If you have ever shot video on your iPhone, you know how hard it is to pull off smooth filming in general, but when you are trying to film something that is in motion across uneven ground or when trying to navigate around obstacles, it really makes it that much more difficult.
When the masters of Hollywood films want to shoot smooth footage, they rely on a camera stabilizing mount for motion picture cameras. This device isolates the movement of the camera from the operator even when moving over an uneven surface, giving the film a steady, even motion.

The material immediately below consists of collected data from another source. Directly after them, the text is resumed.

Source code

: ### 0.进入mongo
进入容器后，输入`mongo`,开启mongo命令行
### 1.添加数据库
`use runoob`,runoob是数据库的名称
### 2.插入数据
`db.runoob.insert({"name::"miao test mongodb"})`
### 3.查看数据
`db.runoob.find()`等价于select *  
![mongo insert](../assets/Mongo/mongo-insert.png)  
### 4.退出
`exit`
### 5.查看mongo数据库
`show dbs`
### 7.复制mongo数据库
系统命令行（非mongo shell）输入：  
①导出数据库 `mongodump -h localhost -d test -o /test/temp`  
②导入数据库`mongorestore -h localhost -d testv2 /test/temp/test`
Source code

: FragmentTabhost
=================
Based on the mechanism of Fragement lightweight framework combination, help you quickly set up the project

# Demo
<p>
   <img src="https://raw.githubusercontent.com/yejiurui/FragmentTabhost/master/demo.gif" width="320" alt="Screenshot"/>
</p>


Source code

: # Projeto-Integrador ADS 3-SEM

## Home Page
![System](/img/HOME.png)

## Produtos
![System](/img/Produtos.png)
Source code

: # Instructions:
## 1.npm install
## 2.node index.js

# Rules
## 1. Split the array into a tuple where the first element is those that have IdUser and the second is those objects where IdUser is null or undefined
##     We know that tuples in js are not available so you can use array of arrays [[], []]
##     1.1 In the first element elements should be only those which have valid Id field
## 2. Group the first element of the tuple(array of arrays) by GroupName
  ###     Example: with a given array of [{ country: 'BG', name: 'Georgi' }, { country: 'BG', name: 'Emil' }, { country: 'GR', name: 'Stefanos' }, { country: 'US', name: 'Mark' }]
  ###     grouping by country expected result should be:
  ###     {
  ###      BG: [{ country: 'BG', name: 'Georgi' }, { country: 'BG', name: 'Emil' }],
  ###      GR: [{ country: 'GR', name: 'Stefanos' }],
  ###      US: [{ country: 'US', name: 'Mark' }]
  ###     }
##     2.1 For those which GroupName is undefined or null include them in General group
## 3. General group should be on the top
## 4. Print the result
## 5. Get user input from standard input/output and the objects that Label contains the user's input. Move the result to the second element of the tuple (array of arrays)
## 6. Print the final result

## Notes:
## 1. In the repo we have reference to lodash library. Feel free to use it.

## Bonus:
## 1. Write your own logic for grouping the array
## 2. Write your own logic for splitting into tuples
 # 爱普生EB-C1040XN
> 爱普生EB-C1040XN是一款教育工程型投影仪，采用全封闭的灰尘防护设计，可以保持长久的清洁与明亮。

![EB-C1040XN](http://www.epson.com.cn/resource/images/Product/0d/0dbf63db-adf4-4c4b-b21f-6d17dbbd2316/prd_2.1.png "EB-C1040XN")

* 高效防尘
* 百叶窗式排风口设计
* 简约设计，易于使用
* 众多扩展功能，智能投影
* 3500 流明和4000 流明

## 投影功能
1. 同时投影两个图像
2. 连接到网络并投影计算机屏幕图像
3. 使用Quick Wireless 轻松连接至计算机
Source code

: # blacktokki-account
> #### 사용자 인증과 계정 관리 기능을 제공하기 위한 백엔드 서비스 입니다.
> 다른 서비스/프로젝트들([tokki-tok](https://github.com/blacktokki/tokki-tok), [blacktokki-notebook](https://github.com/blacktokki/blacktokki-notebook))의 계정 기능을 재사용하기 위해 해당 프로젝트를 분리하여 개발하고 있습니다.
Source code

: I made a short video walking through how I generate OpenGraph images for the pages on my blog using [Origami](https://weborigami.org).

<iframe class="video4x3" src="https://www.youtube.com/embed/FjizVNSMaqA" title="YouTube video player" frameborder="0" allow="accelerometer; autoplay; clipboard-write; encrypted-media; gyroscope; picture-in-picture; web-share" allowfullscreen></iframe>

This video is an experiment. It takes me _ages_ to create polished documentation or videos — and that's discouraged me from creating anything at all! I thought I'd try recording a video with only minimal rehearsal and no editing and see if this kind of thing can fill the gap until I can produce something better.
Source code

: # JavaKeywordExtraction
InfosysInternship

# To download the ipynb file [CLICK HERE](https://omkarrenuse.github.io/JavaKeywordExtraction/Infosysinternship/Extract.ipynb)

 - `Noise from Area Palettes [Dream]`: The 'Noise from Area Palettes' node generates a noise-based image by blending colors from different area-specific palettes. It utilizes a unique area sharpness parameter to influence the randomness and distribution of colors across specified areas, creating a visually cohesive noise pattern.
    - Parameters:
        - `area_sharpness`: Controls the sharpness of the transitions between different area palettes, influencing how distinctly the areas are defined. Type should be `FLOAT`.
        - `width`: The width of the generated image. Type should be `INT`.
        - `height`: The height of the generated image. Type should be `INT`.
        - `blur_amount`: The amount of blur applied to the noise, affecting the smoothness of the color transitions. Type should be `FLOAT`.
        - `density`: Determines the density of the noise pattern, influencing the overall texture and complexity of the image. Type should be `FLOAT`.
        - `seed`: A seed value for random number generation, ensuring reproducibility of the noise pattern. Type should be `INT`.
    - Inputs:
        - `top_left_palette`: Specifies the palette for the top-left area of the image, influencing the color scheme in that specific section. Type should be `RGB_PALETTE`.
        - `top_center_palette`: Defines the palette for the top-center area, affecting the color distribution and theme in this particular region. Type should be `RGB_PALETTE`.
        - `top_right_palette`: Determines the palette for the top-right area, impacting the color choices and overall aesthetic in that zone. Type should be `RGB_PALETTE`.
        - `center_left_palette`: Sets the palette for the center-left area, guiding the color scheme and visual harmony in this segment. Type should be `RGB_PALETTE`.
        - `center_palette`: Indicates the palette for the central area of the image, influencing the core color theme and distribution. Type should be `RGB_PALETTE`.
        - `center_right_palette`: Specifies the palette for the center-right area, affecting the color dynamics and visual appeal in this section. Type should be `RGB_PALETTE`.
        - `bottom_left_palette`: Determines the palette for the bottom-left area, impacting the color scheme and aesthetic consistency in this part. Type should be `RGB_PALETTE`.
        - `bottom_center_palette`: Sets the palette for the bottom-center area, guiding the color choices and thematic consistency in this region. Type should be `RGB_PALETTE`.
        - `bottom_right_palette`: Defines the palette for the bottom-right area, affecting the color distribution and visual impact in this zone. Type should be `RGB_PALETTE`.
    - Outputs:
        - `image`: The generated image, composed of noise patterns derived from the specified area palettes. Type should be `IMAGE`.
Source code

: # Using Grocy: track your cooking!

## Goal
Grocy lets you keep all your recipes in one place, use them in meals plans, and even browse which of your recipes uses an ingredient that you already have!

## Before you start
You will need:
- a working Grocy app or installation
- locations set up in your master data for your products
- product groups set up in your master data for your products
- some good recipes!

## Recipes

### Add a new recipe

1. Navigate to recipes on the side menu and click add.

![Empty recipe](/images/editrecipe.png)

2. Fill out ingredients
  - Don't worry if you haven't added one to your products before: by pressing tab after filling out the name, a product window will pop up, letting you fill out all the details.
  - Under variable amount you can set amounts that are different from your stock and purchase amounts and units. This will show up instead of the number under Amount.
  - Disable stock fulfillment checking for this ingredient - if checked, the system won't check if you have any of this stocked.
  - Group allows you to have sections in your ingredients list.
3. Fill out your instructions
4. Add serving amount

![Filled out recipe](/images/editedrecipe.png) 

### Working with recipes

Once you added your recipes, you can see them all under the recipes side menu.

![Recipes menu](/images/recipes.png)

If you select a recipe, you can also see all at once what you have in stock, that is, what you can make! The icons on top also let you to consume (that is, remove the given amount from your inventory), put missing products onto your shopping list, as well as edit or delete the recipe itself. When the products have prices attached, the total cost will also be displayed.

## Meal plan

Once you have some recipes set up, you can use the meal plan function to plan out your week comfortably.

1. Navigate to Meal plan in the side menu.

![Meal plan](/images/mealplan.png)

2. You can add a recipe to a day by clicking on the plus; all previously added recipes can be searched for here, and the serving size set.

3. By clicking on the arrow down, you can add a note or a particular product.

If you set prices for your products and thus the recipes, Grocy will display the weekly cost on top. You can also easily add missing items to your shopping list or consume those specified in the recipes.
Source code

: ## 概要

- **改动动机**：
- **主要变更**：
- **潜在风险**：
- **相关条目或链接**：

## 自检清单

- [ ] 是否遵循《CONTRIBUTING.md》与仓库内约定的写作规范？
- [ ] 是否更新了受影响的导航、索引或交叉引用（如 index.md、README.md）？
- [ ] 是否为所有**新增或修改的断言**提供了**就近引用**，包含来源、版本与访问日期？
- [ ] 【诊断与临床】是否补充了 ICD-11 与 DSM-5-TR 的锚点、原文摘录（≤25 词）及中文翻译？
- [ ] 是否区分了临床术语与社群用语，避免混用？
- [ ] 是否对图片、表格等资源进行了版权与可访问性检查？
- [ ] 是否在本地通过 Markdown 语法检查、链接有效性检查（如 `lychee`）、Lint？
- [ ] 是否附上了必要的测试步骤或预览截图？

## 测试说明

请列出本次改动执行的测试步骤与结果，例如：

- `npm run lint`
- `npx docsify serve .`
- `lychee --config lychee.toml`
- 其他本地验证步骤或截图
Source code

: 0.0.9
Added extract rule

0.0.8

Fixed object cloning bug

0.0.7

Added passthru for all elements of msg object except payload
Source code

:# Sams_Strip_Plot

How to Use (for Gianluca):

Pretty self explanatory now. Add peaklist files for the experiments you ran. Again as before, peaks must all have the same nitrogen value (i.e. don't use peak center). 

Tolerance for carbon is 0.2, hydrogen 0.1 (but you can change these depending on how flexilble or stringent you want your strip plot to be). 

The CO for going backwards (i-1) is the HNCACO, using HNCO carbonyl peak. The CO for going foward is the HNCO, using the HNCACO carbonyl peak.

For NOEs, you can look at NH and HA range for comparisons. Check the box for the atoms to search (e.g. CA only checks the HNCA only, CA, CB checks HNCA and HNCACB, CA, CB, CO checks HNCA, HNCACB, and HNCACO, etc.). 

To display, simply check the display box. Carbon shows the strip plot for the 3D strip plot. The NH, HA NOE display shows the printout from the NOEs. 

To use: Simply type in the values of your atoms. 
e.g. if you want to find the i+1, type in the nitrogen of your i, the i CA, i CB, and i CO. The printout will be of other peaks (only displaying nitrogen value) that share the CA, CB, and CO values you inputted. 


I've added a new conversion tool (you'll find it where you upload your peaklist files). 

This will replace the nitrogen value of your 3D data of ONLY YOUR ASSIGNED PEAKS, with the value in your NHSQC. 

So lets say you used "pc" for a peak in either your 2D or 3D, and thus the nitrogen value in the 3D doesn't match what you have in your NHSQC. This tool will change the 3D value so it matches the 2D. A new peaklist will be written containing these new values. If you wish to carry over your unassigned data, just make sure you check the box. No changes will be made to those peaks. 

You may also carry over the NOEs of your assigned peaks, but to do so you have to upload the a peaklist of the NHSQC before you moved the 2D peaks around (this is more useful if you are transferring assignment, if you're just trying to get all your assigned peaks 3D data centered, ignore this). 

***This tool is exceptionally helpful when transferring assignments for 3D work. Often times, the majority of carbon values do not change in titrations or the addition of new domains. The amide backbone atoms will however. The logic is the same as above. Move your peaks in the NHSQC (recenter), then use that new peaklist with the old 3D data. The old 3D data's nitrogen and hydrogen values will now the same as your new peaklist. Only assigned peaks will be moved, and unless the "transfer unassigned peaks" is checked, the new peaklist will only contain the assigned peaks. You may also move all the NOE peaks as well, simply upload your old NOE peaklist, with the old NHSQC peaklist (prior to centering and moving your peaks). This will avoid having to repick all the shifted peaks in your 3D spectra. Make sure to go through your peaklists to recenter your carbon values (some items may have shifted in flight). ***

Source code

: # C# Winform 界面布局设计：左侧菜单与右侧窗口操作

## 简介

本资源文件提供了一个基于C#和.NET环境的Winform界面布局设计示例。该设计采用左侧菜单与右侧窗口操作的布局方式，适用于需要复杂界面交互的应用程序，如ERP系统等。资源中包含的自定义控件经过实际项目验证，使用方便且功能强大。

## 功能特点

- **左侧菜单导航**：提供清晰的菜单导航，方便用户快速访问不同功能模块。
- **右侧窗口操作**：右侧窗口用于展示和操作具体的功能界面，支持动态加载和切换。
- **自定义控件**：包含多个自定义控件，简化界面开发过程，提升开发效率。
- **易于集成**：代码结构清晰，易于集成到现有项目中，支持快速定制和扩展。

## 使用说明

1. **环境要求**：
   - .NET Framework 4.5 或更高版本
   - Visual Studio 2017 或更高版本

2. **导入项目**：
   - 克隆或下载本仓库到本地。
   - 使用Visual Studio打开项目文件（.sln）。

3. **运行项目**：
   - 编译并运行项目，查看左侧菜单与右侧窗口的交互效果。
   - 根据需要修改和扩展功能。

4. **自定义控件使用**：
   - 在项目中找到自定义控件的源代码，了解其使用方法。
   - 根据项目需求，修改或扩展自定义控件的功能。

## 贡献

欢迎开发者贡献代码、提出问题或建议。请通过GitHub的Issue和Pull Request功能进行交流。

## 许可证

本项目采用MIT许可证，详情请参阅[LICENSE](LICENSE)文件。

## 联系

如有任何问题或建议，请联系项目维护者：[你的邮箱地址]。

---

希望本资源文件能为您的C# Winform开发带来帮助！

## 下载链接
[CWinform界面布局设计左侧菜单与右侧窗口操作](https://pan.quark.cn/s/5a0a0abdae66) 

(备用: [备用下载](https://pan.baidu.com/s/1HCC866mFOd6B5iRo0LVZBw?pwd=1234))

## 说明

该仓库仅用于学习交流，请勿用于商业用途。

The original device that revolutionized the film industry was the Steadicam. Now, with the introduction of Steadicam Smoothee for iPhone 4, Tiffen has produced a product that can give the same movement isolation for your iPhone and allow you to give your videos that same steady, even motion.
The Steadicam Smoothee is small and comes in two pieces. The first is the main unit which contains a gimbal handle which is allowed to rotate through several directional planes. It has a curved, weighted, counterbalanced frame that works to keep the unit balanced. On the handle area are two screws that allow you to adjust the unit into a level position. The second part is the mount, a hard plastic unit that holds the camera. The unit that I have holds the iPhone 3Gs and iPhone 4/4S. There are other mounts that hold FLIP MinoHD, iPod Touch, and GoPro Hero. The company is in the process of making mounts for other similar devices. The mount also has a universal screw on the bottom that can be mounted to a tripod or monopod. The quick release mount on the Steadicam Smoothee lets you swap between them easily.
Once you put the iPhone in the bracket and mount it on the unit, the first thing is to balance it. There are two screws – one that balances to the left and right, and one that balances front to back. The goal is to try to get the camera as level as possible.
Once you get everything in balance, you have to get the hang of working with the sway – the floating movement that the Steadicam wants to do as you move. There are several ways to try to do this. The one that seemed to work best for me is a light touch of the thumb and index finger to the gimbal handle.